The answer must be an exact copy of the entries below, with no images in it.

** Opening EXERCISE MATERIAL block **

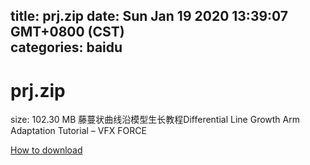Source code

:
title: prj.zip
date: Sun Jan 19 2020 13:39:07 GMT+0800 (CST)    
categories: baidu
---

# prj.zip
size: 102.30 MB
 藤蔓状曲线沿模型生长教程Differential Line Growth Arm Adaptation Tutorial – VFX FORCE
 

[How to download](https://bpcam.bemobtrk.com/go/2ceec3aa-1ca2-46d6-b9ff-aaa5c184517c?jno=2986)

** Closing EXERCISE MATERIAL block **

ANSWER BOX:
Source code

:
title: prj.zip
date: Sun Jan 19 2020 13:39:07 GMT+0800 (CST)    
categories: baidu
---

# prj.zip
size: 102.30 MB
 藤蔓状曲线沿模型生长教程Differential Line Growth Arm Adaptation Tutorial – VFX FORCE
 

[How to download](https://bpcam.bemobtrk.com/go/2ceec3aa-1ca2-46d6-b9ff-aaa5c184517c?jno=2986)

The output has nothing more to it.